Therefore, the invention aims to develop a method for leaching valuable metals from ternary black powder under the low-temperature and low-acid conditions, so as to better solve the problems of low leaching rate, high acid and alkali consumption, easy groove overflow and the like of the valuable metals in the ternary black powder, and better meet the actual production needs.
Disclosure of Invention
The invention aims to solve the technical problems of low leaching rate, high acid consumption, easy groove overflow, high energy consumption and the like of valuable metals in ternary black powder by providing a method for leaching the valuable metals from the ternary black powder under the condition of low temperature and low acid.
The technical problems solved by the invention are realized by adopting the following technical scheme:
a method for leaching valuable metals from ternary black powder comprises pulping ternary black powder, quick-freezing the primarily leached slurry to-50 to-60 ℃ in the leaching process to form polycrystalline ice, and then heating to carry out deep leaching treatment.

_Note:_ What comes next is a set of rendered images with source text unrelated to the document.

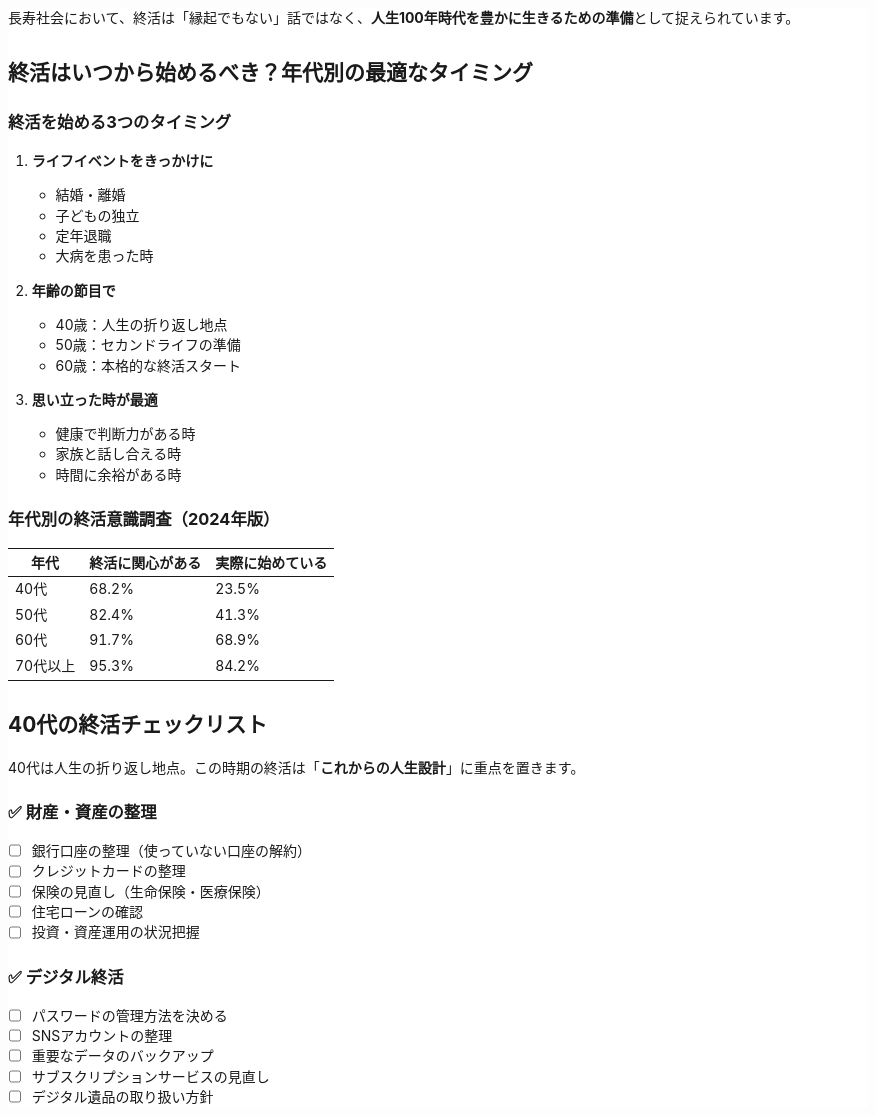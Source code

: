 長寿社会において、終活は「縁起でもない」話ではなく、**人生100年時代を豊かに生きるための準備**として捉えられています。

## 終活はいつから始めるべき？年代別の最適なタイミング

### 終活を始める3つのタイミング

1. **ライフイベントをきっかけに**
   - 結婚・離婚
   - 子どもの独立
   - 定年退職
   - 大病を患った時

2. **年齢の節目で**
   - 40歳：人生の折り返し地点
   - 50歳：セカンドライフの準備
   - 60歳：本格的な終活スタート

3. **思い立った時が最適**
   - 健康で判断力がある時
   - 家族と話し合える時
   - 時間に余裕がある時

### 年代別の終活意識調査（2024年版）

| 年代 | 終活に関心がある | 実際に始めている |
|------|-----------------|----------------|
| 40代 | 68.2% | 23.5% |
| 50代 | 82.4% | 41.3% |
| 60代 | 91.7% | 68.9% |
| 70代以上 | 95.3% | 84.2% |

## 40代の終活チェックリスト

40代は人生の折り返し地点。この時期の終活は「**これからの人生設計**」に重点を置きます。

### ✅ 財産・資産の整理
- [ ] 銀行口座の整理（使っていない口座の解約）
- [ ] クレジットカードの整理
- [ ] 保険の見直し（生命保険・医療保険）
- [ ] 住宅ローンの確認
- [ ] 投資・資産運用の状況把握

### ✅ デジタル終活
- [ ] パスワードの管理方法を決める
- [ ] SNSアカウントの整理
- [ ] 重要なデータのバックアップ
- [ ] サブスクリプションサービスの見直し
- [ ] デジタル遺品の取り扱い方針
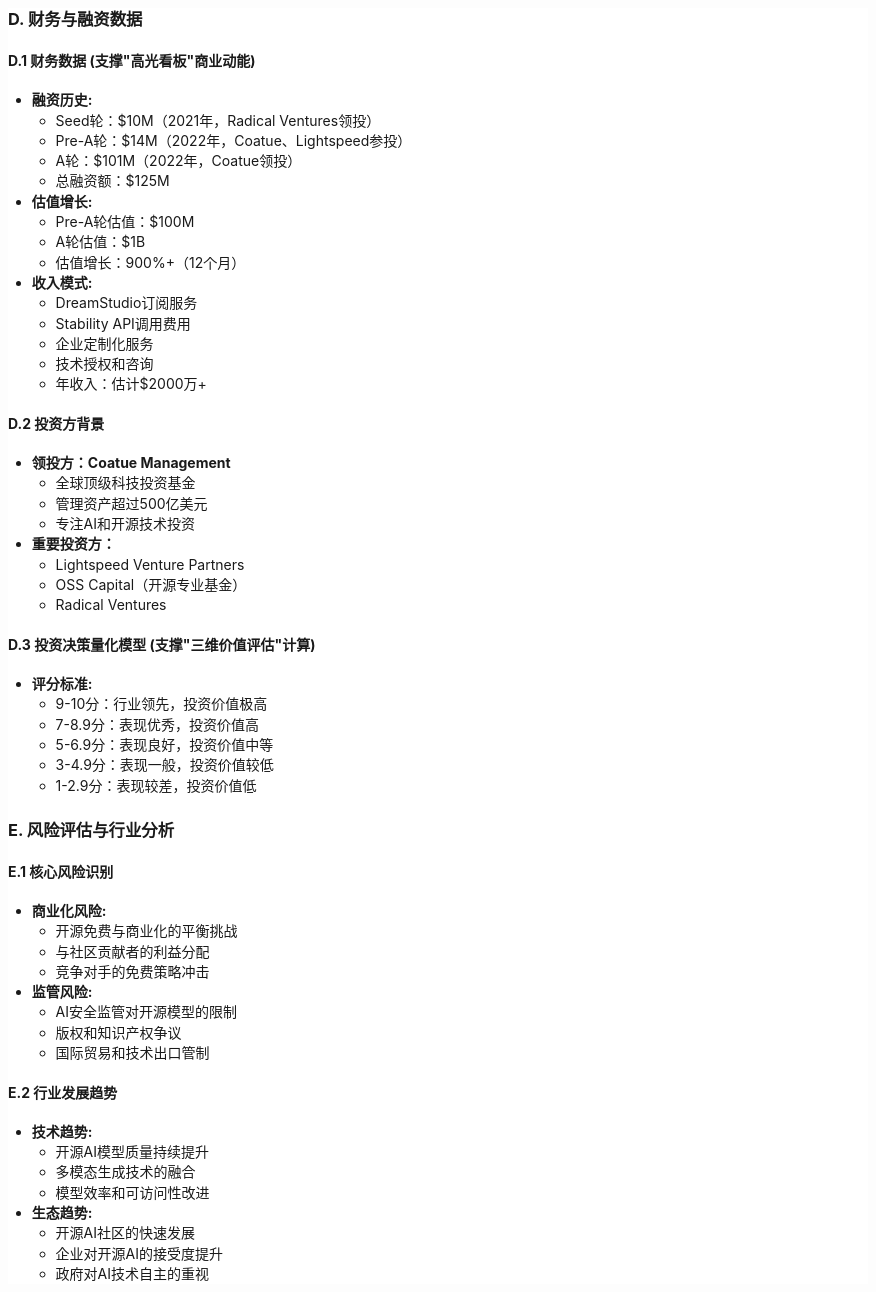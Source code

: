 ### D. 财务与融资数据

#### D.1 财务数据 (支撑"高光看板"商业动能)
*   **融资历史:**
    - Seed轮：$10M（2021年，Radical Ventures领投）
    - Pre-A轮：$14M（2022年，Coatue、Lightspeed参投）
    - A轮：$101M（2022年，Coatue领投）
    - 总融资额：$125M
*   **估值增长:**
    - Pre-A轮估值：$100M
    - A轮估值：$1B
    - 估值增长：900%+（12个月）
*   **收入模式:**
    - DreamStudio订阅服务
    - Stability API调用费用
    - 企业定制化服务
    - 技术授权和咨询
    - 年收入：估计$2000万+

#### D.2 投资方背景
*   **领投方：Coatue Management**
    - 全球顶级科技投资基金
    - 管理资产超过500亿美元
    - 专注AI和开源技术投资
*   **重要投资方：**
    - Lightspeed Venture Partners
    - OSS Capital（开源专业基金）
    - Radical Ventures

#### D.3 投资决策量化模型 (支撑"三维价值评估"计算)
*   **评分标准:**
    - 9-10分：行业领先，投资价值极高
    - 7-8.9分：表现优秀，投资价值高
    - 5-6.9分：表现良好，投资价值中等
    - 3-4.9分：表现一般，投资价值较低
    - 1-2.9分：表现较差，投资价值低

### E. 风险评估与行业分析

#### E.1 核心风险识别
*   **商业化风险:**
    - 开源免费与商业化的平衡挑战
    - 与社区贡献者的利益分配
    - 竞争对手的免费策略冲击
*   **监管风险:**
    - AI安全监管对开源模型的限制
    - 版权和知识产权争议
    - 国际贸易和技术出口管制

#### E.2 行业发展趋势
*   **技术趋势:**
    - 开源AI模型质量持续提升
    - 多模态生成技术的融合
    - 模型效率和可访问性改进
*   **生态趋势:**
    - 开源AI社区的快速发展
    - 企业对开源AI的接受度提升
    - 政府对AI技术自主的重视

Further, the method for leaching valuable metals from ternary black powder comprises the following steps:
pulping: mixing ternary black powder with water, and pulping to obtain slurry;
primary leaching: adding acid liquor and a reducing agent into slurry obtained by pulping, and reacting at room temperature to perform primary leaching;
freezing at low temperature: introducing liquid nitrogen or dry ice into the slurry after primary leaching to enable the slurry to form polycrystalline ice, and stopping adding the liquid nitrogen or the dry ice when the temperature of the slurry reaches-50 to-60 ℃;
deep leaching: heating to melt the frozen polycrystalline ice completely, wherein the process is deep leaching;
and (3) filtering: filtering the melted slurry to obtain filter residues and filtrate, washing the filter residues, and combining the filtrate and the washing liquid to obtain the leaching solution.
Further, in the pulping step, the solid-to-liquid ratio of the ternary black powder to water is 1:3-6.
Further, in the preliminary leaching step, the acid liquor is concentrated sulfuric acid, and the reducing agent is hydrogen peroxide. Preferably, the sulfuric acid is concentrated sulfuric acid of 98% or more.
Preferably, the mass concentration of the hydrogen peroxide is 27-30%;
further, the amount of sulfuric acid added is 105-110% of theoretical amount, and the amount of hydrogen peroxide added is 150-200% of theoretical value.
Further, the reaction time of the primary leaching is 0.5-1 h.
Further, stirring is maintained in the primary leaching and deep leaching processes, and stirring is stopped in the low-temperature freezing process.
Further, in the deep leaching step, the temperature rising mode is natural temperature rising at room temperature, and the polycrystalline ice is recrystallized in the deep leaching process.
Further, in the obtained leaching solution, the leaching rate of lithium is more than or equal to 99%, the leaching rate of nickel is more than or equal to 99.5%, the leaching rate of cobalt is more than or equal to 99%, and the leaching rate of manganese is more than or equal to 99.5%.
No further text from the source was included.